### DATA FOR THIS TASK
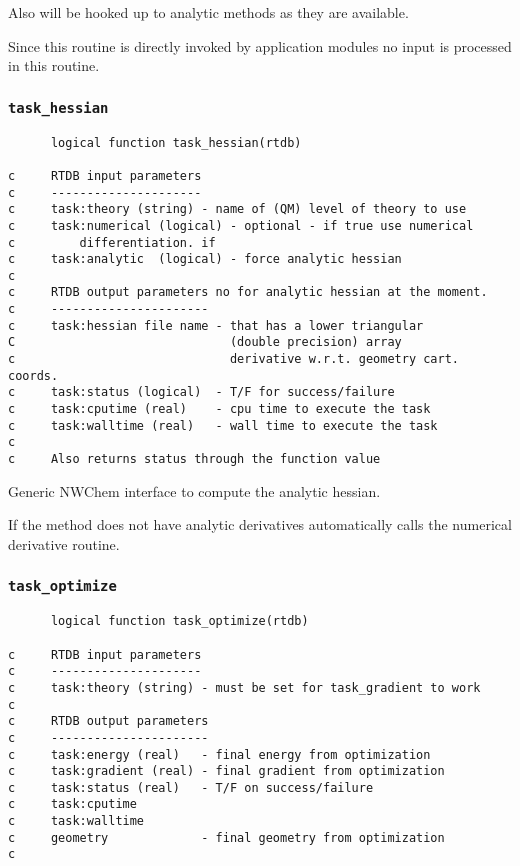 Also will be hooked up to analytic methods as they are available.

Since this routine is directly invoked by application modules
no input is processed in this routine.

\subsubsection{{\tt task\_hessian}}

\begin{verbatim}
      logical function task_hessian(rtdb)
 
c     RTDB input parameters
c     ---------------------
c     task:theory (string) - name of (QM) level of theory to use
c     task:numerical (logical) - optional - if true use numerical 
c         differentiation. if 
c     task:analytic  (logical) - force analytic hessian
c     
c     RTDB output parameters no for analytic hessian at the moment.
c     ----------------------
c     task:hessian file name - that has a lower triangular 
C                              (double precision) array 
c                              derivative w.r.t. geometry cart. coords.
c     task:status (logical)  - T/F for success/failure
c     task:cputime (real)    - cpu time to execute the task
c     task:walltime (real)   - wall time to execute the task
c
c     Also returns status through the function value
\end{verbatim}

Generic NWChem interface to compute the analytic hessian.  

If the method does not have analytic derivatives automatically calls
the numerical derivative routine.



\subsubsection{{\tt task\_optimize}}

\begin{verbatim}
      logical function task_optimize(rtdb)
     
c     RTDB input parameters
c     ---------------------
c     task:theory (string) - must be set for task_gradient to work
c     
c     RTDB output parameters
c     ----------------------
c     task:energy (real)   - final energy from optimization
c     task:gradient (real) - final gradient from optimization
c     task:status (real)   - T/F on success/failure
c     task:cputime
c     task:walltime
c     geometry             - final geometry from optimization
c     
\end{verbatim}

### PROBLEM TO SOLVE
Type out all the records verbatim, minus images.

### TASK RESPONSE
 Also will be hooked up to analytic methods as they are available.

Since this routine is directly invoked by application modules
no input is processed in this routine.

\subsubsection{{\tt task\_hessian}}

\begin{verbatim}
      logical function task_hessian(rtdb)
 
c     RTDB input parameters
c     ---------------------
c     task:theory (string) - name of (QM) level of theory to use
c     task:numerical (logical) - optional - if true use numerical 
c         differentiation. if 
c     task:analytic  (logical) - force analytic hessian
c     
c     RTDB output parameters no for analytic hessian at the moment.
c     ----------------------
c     task:hessian file name - that has a lower triangular 
C                              (double precision) array 
c                              derivative w.r.t. geometry cart. coords.
c     task:status (logical)  - T/F for success/failure
c     task:cputime (real)    - cpu time to execute the task
c     task:walltime (real)   - wall time to execute the task
c
c     Also returns status through the function value
\end{verbatim}

Generic NWChem interface to compute the analytic hessian.  

If the method does not have analytic derivatives automatically calls
the numerical derivative routine.



\subsubsection{{\tt task\_optimize}}

\begin{verbatim}
      logical function task_optimize(rtdb)
     
c     RTDB input parameters
c     ---------------------
c     task:theory (string) - must be set for task_gradient to work
c     
c     RTDB output parameters
c     ----------------------
c     task:energy (real)   - final energy from optimization
c     task:gradient (real) - final gradient from optimization
c     task:status (real)   - T/F on success/failure
c     task:cputime
c     task:walltime
c     geometry             - final geometry from optimization
c     
\end{verbatim}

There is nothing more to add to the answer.